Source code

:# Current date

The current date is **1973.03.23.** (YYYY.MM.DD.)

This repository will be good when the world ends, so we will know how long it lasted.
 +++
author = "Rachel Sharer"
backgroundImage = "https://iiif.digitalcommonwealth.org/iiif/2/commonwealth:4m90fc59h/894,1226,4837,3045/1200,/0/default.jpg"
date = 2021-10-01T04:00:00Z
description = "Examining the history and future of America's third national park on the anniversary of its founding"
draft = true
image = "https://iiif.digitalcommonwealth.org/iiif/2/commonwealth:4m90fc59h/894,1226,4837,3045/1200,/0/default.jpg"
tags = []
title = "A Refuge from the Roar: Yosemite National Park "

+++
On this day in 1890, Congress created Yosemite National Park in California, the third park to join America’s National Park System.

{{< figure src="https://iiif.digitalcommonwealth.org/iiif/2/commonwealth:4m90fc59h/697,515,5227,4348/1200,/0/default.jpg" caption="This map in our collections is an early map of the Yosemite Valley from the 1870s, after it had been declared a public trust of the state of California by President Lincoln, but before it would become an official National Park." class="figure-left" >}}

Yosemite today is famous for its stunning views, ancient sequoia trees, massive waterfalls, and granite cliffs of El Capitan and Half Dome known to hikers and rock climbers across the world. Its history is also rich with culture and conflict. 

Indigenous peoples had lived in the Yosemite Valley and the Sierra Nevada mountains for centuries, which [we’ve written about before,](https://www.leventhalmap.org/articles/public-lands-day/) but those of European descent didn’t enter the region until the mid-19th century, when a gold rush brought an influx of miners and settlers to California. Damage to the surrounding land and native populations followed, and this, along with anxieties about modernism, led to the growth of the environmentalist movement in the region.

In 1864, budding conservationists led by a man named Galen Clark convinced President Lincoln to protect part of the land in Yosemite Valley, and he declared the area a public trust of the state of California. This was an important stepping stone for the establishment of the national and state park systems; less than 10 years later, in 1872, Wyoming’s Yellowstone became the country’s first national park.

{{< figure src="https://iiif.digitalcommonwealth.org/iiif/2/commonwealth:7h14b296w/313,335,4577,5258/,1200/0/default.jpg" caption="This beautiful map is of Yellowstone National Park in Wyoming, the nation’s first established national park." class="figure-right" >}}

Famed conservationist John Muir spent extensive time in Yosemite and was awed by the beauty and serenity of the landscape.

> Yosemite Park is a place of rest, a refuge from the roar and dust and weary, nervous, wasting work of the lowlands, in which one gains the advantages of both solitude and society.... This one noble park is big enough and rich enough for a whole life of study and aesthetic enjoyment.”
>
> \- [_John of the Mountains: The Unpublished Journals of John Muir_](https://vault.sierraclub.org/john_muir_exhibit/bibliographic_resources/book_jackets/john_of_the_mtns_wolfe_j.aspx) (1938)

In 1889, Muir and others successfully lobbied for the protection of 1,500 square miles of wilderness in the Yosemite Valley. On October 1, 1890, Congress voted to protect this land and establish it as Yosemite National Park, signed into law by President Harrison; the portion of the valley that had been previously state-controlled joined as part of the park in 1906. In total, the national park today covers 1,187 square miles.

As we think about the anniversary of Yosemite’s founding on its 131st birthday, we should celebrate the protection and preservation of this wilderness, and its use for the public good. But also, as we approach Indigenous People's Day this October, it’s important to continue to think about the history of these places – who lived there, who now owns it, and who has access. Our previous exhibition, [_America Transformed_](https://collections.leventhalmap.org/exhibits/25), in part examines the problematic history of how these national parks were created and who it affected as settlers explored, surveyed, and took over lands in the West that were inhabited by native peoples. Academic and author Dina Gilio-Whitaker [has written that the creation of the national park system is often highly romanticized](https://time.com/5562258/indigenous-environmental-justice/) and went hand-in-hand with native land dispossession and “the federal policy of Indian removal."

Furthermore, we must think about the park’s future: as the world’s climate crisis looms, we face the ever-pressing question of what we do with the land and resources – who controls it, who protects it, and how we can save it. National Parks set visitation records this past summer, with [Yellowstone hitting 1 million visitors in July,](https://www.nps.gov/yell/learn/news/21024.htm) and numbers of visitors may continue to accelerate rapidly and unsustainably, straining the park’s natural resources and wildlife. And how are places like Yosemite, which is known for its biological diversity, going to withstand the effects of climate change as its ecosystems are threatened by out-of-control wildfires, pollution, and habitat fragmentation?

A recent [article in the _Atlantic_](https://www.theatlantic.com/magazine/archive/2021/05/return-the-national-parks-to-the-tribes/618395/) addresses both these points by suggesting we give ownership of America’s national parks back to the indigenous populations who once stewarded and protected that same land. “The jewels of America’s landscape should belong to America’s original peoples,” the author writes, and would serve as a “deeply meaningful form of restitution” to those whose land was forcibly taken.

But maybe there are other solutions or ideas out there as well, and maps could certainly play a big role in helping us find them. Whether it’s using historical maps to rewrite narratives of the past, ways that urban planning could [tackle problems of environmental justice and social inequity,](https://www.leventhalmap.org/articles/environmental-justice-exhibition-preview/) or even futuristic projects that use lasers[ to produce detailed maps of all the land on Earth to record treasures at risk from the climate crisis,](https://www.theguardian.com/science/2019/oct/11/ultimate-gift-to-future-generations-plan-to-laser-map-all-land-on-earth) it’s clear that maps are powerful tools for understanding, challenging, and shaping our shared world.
━━━━━━━━
Among the lines above, tally those containing the string "first" and give only the result.

Task result
2